After quite a rocky year, Ultra Music Festival will be continuing and improving their sustainability efforts come 2020.
Miami commissioners kicked Ultra out of their 18 year home, in the heart of downtown, last year. Ultra was forced to relocate to Virginia Key Beach this year, and was faced with criticisms from every direction.
Studies came out detailing the environmental impact of having Ultra at Virginia Key Park. According to University of Miami researchers, local toadfish acquired higher stress levels with loud sounds. The long term effects, however, were inconclusive.
With Mission: Home, Ultra Music Festival plans to continue and improve its sustainability efforts.
Mission: Home initiatives avoided the use of 526,000 single-use plastic items and diverted 60,360 pounds of waste from landfills. 31% of the waste created during the festival was recycled or composted and 100% of recycling loads were accepted by the local facility.

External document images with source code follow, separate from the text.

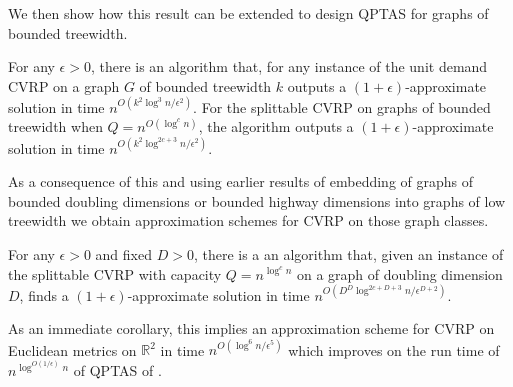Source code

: \documentclass[twoside,leqno]{article}
\newcommand{\eps}{\epsilon}
\begin{document}


We then show how this result can be extended to design QPTAS for graphs of bounded treewidth.

\begin{theorem}\label{thm:treewidth}
For any $\eps > 0$, there is an algorithm that, for any instance of the unit demand CVRP on a graph $G$ of bounded treewidth $k$ outputs a $(1+\eps)$-approximate solution in time 
$n^{O(k^2\log^3 n/\eps^2)}$. For the splittable CVRP on graphs of bounded treewidth when $Q = n^{O(\log^c n)}$, 
the algorithm outputs a $(1 + \eps)$-approximate solution in time $n^{O(k^2\log^{2c + 3} n/\eps^2)}$.
\end{theorem}



As a consequence of this and using earlier results of embedding of graphs of bounded doubling dimensions or bounded highway dimensions into graphs of low treewidth we obtain approximation schemes for CVRP on those graph classes.

\begin{theorem}\label{thm:DD}
For any $\eps > 0$ and fixed $D > 0$, there is a an algorithm that, given an instance of the splittable CVRP with 
capacity $Q = n^{\log^c n}$ on a graph of doubling dimension $D$, finds a $(1 + \eps)$-approximate solution in time $n^{O(D^D \log^{2c + D + 3}n/\eps^{D+2})}$.
\end{theorem}

As an immediate corollary, this implies an approximation scheme for CVRP on Euclidean metrics on $\mathbb{R}^2$ in time $n^{O(\log^{6}n/\eps^{5})}$
which improves on the run time of $n^{\log^{O(1/\epsilon)}n}$ of QPTAS of \cite{Das-Mathieu}. 
\end{document}
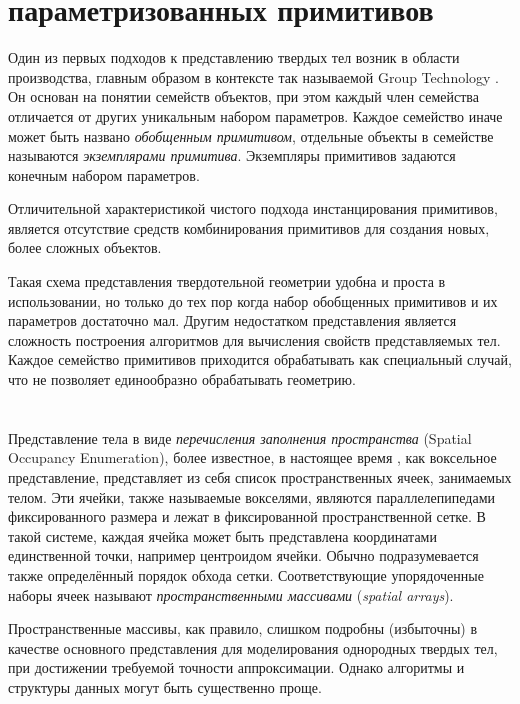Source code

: \section{ параметризованных примитивов} \label{sect_primitive_instatiation}

Один из первых подходов к представлению твердых тел возник в области производства, главным образом в контексте так называемой Group Technology \cite{Gall73}. Он основан на понятии семейств объектов, при этом каждый член семейства отличается от других уникальным набором параметров. Каждое семейство иначе может быть названо \textit{обобщенным примитивом}, отдельные объекты в семействе называются \textit{экземплярами примитива}. Экземпляры примитивов задаются конечным набором параметров.

Отличительной характеристикой чистого подхода инстанцирования примитивов, является отсутствие средств комбинирования примитивов для создания новых, более сложных объектов.

Такая схема представления твердотельной геометрии удобна и проста в использовании, но только до тех пор когда набор обобщенных примитивов и их параметров достаточно мал. Другим недостатком представления является сложность построения алгоритмов для вычисления свойств представляемых тел. Каждое семейство примитивов приходится обрабатывать как специальный случай, что не позволяет единообразно обрабатывать геометрию.

\section{} \label{sect_spatial_occupancy_enum}

Представление тела в виде \textit{перечисления заполнения пространства} (Spatial Occupancy Enumeration), более известное, в настоящее время , как воксельное представление, представляет из себя список пространственных ячеек, занимаемых телом. Эти ячейки, также называемые вокселями, являются параллелепипедами фиксированного размера и лежат в фиксированной пространственной сетке. В такой системе, каждая ячейка может быть представлена координатами единственной точки, например центроидом ячейки. Обычно подразумевается также определённый порядок обхода сетки. Соответствующие упорядоченные наборы ячеек называют \textit{пространственными массивами} (\textit{spatial arrays}).

Пространственные массивы, как правило, слишком подробны (избыточны) в качестве основного представления для моделирования однородных твердых тел, при достижении требуемой точности аппроксимации. Однако алгоритмы и структуры данных могут быть существенно проще.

“This event has set the bar very high for all events… We were astonished at how clean the park was from the start of each day to the end of each day,” Virginia Key Beach Park Trust Special Events Liaison Michelle Swaby wrote in an email to the City of Miami Commissioners. “Even the attendees did their part in throwing trash in the proper receptacles.”
Ultra even scored an “A” on their overall sustainability efforts for last year. Local environmental organizations VolunteerCleanup.org, Surfrider Miami, and Debris Free Oceans collaborated on an unbiased, third-party report card detailing Ultra’s achievements and key learnings, giving the festival an overall first-year sustainability grade of an ‘A’. Of the 19 initiatives that received an individual grade, 14 received a grade of A- or higher.
Ultra has faced some significant backlash in the past year. In my opinion, what they’ve planned and done in such a short amount of time for the environment is wonderful. Not many large scale festivals can say the same.